Exercise objective: Could the data below be copied exactly, minus the pictures?

*** Dataset extract ***

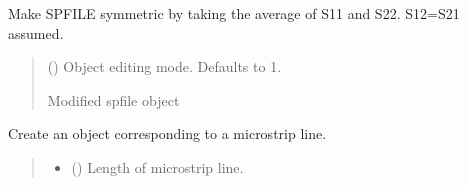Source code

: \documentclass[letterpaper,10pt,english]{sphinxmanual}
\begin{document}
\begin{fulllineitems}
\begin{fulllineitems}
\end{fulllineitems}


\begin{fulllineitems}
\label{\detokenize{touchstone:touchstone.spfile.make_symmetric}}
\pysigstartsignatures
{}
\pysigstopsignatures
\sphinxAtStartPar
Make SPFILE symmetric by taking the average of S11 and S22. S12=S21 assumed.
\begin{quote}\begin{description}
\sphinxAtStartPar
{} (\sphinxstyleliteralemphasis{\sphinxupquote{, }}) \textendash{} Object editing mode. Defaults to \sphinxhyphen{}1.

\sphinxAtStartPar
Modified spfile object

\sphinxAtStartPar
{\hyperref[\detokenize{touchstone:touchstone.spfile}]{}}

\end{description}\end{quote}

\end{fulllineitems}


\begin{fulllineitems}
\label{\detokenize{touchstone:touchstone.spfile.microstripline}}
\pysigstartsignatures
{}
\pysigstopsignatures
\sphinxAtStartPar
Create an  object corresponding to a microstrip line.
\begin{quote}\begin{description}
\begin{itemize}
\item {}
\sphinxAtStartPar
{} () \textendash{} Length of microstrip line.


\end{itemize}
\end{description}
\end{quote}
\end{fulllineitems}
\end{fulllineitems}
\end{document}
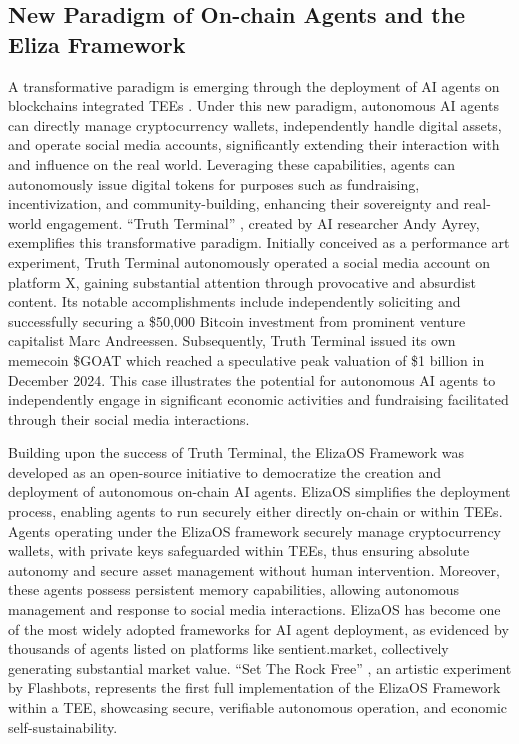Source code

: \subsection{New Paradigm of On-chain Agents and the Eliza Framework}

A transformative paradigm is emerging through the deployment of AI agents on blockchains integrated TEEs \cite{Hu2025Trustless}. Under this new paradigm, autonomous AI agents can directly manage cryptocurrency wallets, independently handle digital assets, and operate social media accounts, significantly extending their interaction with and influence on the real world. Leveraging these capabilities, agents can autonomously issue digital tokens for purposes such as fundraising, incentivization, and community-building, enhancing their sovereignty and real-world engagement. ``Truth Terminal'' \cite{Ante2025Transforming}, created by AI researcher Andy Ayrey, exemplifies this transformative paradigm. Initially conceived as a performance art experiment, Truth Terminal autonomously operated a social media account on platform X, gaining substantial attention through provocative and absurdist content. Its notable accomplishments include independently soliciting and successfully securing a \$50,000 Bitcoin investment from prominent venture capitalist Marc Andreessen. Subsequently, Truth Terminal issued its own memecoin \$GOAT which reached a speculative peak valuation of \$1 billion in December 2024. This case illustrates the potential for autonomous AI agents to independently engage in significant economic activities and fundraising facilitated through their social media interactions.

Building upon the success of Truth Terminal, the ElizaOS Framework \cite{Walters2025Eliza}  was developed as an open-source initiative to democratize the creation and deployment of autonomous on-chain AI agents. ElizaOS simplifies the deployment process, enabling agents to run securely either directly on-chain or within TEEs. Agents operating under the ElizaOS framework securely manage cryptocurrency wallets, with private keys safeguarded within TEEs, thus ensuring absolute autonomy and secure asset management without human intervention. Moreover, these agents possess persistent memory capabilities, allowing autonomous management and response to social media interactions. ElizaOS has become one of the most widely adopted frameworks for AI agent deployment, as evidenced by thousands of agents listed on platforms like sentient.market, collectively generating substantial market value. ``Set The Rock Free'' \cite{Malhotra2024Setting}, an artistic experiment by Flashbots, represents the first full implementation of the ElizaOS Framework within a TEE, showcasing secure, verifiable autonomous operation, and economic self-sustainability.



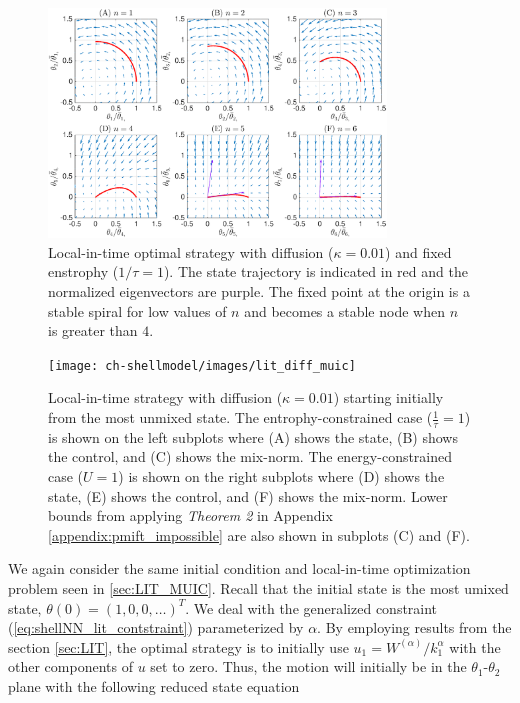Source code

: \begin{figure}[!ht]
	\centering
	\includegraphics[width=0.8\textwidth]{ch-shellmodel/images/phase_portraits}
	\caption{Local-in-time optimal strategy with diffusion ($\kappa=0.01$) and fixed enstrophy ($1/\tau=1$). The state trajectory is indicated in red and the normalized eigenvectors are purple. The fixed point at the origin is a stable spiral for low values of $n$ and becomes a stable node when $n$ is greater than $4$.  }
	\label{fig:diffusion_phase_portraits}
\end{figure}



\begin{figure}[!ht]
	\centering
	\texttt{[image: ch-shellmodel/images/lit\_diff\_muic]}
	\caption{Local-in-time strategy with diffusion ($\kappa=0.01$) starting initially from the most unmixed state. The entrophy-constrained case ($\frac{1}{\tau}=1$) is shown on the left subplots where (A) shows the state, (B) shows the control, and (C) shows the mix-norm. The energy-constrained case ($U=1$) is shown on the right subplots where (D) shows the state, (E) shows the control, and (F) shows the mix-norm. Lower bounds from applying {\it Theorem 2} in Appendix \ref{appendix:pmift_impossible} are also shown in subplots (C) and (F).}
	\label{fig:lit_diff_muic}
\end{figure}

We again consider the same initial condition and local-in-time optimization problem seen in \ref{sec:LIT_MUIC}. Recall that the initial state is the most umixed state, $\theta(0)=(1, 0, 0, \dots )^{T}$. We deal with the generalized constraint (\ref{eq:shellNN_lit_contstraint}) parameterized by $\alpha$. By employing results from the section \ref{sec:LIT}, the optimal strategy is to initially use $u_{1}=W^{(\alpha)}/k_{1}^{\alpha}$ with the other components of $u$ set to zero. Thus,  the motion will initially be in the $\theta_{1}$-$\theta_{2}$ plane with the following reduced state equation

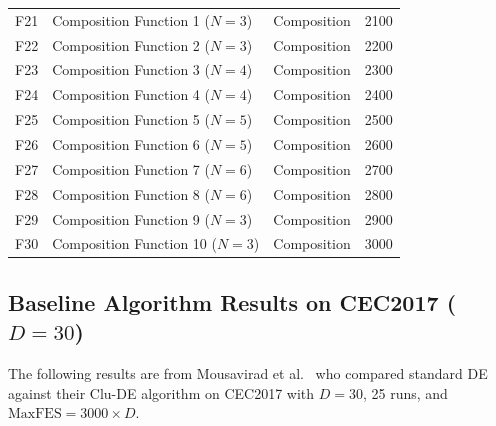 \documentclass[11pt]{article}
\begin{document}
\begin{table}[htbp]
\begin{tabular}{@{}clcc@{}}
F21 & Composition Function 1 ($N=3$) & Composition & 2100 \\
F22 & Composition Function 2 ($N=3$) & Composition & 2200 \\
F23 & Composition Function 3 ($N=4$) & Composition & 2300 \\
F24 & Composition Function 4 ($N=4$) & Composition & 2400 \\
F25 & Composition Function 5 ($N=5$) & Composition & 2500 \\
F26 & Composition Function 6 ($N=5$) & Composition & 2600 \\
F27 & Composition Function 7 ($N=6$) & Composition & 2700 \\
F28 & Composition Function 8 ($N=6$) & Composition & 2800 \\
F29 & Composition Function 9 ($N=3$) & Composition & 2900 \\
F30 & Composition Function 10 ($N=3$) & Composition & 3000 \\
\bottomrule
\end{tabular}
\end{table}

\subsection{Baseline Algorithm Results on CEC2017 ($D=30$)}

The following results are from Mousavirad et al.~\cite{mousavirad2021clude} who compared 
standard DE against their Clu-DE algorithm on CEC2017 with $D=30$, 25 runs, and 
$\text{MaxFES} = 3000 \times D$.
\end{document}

***

Response to the exercise:
Source code

: \documentclass[letterpaper,10pt,english]{sphinxmanual}
\begin{document}
\begin{fulllineitems}
\begin{fulllineitems}
\end{fulllineitems}


\begin{fulllineitems}
\label{\detokenize{touchstone:touchstone.spfile.make_symmetric}}
\pysigstartsignatures
{}
\pysigstopsignatures
\sphinxAtStartPar
Make SPFILE symmetric by taking the average of S11 and S22. S12=S21 assumed.
\begin{quote}\begin{description}
\sphinxAtStartPar
{} (\sphinxstyleliteralemphasis{\sphinxupquote{, }}) \textendash{} Object editing mode. Defaults to \sphinxhyphen{}1.

\sphinxAtStartPar
Modified spfile object

\sphinxAtStartPar
{\hyperref[\detokenize{touchstone:touchstone.spfile}]{}}

\end{description}\end{quote}

\end{fulllineitems}


\begin{fulllineitems}
\label{\detokenize{touchstone:touchstone.spfile.microstripline}}
\pysigstartsignatures
{}
\pysigstopsignatures
\sphinxAtStartPar
Create an  object corresponding to a microstrip line.
\begin{quote}\begin{description}
\begin{itemize}
\item {}
\sphinxAtStartPar
{} () \textendash{} Length of microstrip line.


\end{itemize}
\end{description}
\end{quote}
\end{fulllineitems}
\end{fulllineitems}
\end{document}
Source code

: \subsection{New Paradigm of On-chain Agents and the Eliza Framework}

A transformative paradigm is emerging through the deployment of AI agents on blockchains integrated TEEs \cite{Hu2025Trustless}. Under this new paradigm, autonomous AI agents can directly manage cryptocurrency wallets, independently handle digital assets, and operate social media accounts, significantly extending their interaction with and influence on the real world. Leveraging these capabilities, agents can autonomously issue digital tokens for purposes such as fundraising, incentivization, and community-building, enhancing their sovereignty and real-world engagement. ``Truth Terminal'' \cite{Ante2025Transforming}, created by AI researcher Andy Ayrey, exemplifies this transformative paradigm. Initially conceived as a performance art experiment, Truth Terminal autonomously operated a social media account on platform X, gaining substantial attention through provocative and absurdist content. Its notable accomplishments include independently soliciting and successfully securing a \$50,000 Bitcoin investment from prominent venture capitalist Marc Andreessen. Subsequently, Truth Terminal issued its own memecoin \$GOAT which reached a speculative peak valuation of \$1 billion in December 2024. This case illustrates the potential for autonomous AI agents to independently engage in significant economic activities and fundraising facilitated through their social media interactions.

Building upon the success of Truth Terminal, the ElizaOS Framework \cite{Walters2025Eliza}  was developed as an open-source initiative to democratize the creation and deployment of autonomous on-chain AI agents. ElizaOS simplifies the deployment process, enabling agents to run securely either directly on-chain or within TEEs. Agents operating under the ElizaOS framework securely manage cryptocurrency wallets, with private keys safeguarded within TEEs, thus ensuring absolute autonomy and secure asset management without human intervention. Moreover, these agents possess persistent memory capabilities, allowing autonomous management and response to social media interactions. ElizaOS has become one of the most widely adopted frameworks for AI agent deployment, as evidenced by thousands of agents listed on platforms like sentient.market, collectively generating substantial market value. ``Set The Rock Free'' \cite{Malhotra2024Setting}, an artistic experiment by Flashbots, represents the first full implementation of the ElizaOS Framework within a TEE, showcasing secure, verifiable autonomous operation, and economic self-sustainability.



Source code

: \begin{figure}[!ht]
	\centering
	\includegraphics[width=0.8\textwidth]{ch-shellmodel/images/phase_portraits}
	\caption{Local-in-time optimal strategy with diffusion ($\kappa=0.01$) and fixed enstrophy ($1/\tau=1$). The state trajectory is indicated in red and the normalized eigenvectors are purple. The fixed point at the origin is a stable spiral for low values of $n$ and becomes a stable node when $n$ is greater than $4$.  }
	\label{fig:diffusion_phase_portraits}
\end{figure}



\begin{figure}[!ht]
	\centering
	\texttt{[image: ch-shellmodel/images/lit\_diff\_muic]}
	\caption{Local-in-time strategy with diffusion ($\kappa=0.01$) starting initially from the most unmixed state. The entrophy-constrained case ($\frac{1}{\tau}=1$) is shown on the left subplots where (A) shows the state, (B) shows the control, and (C) shows the mix-norm. The energy-constrained case ($U=1$) is shown on the right subplots where (D) shows the state, (E) shows the control, and (F) shows the mix-norm. Lower bounds from applying {\it Theorem 2} in Appendix \ref{appendix:pmift_impossible} are also shown in subplots (C) and (F).}
	\label{fig:lit_diff_muic}
\end{figure}

We again consider the same initial condition and local-in-time optimization problem seen in \ref{sec:LIT_MUIC}. Recall that the initial state is the most umixed state, $\theta(0)=(1, 0, 0, \dots )^{T}$. We deal with the generalized constraint (\ref{eq:shellNN_lit_contstraint}) parameterized by $\alpha$. By employing results from the section \ref{sec:LIT}, the optimal strategy is to initially use $u_{1}=W^{(\alpha)}/k_{1}^{\alpha}$ with the other components of $u$ set to zero. Thus,  the motion will initially be in the $\theta_{1}$-$\theta_{2}$ plane with the following reduced state equation

 \documentclass[11pt]{article}
\begin{document}
\begin{table}[htbp]
\begin{tabular}{@{}clcc@{}}
F21 & Composition Function 1 ($N=3$) & Composition & 2100 \\
F22 & Composition Function 2 ($N=3$) & Composition & 2200 \\
F23 & Composition Function 3 ($N=4$) & Composition & 2300 \\
F24 & Composition Function 4 ($N=4$) & Composition & 2400 \\
F25 & Composition Function 5 ($N=5$) & Composition & 2500 \\
F26 & Composition Function 6 ($N=5$) & Composition & 2600 \\
F27 & Composition Function 7 ($N=6$) & Composition & 2700 \\
F28 & Composition Function 8 ($N=6$) & Composition & 2800 \\
F29 & Composition Function 9 ($N=3$) & Composition & 2900 \\
F30 & Composition Function 10 ($N=3$) & Composition & 3000 \\
\bottomrule
\end{tabular}
\end{table}

\subsection{Baseline Algorithm Results on CEC2017 ($D=30$)}

The following results are from Mousavirad et al.~\cite{mousavirad2021clude} who compared 
standard DE against their Clu-DE algorithm on CEC2017 with $D=30$, 25 runs, and 
$\text{MaxFES} = 3000 \times D$.
\end{document}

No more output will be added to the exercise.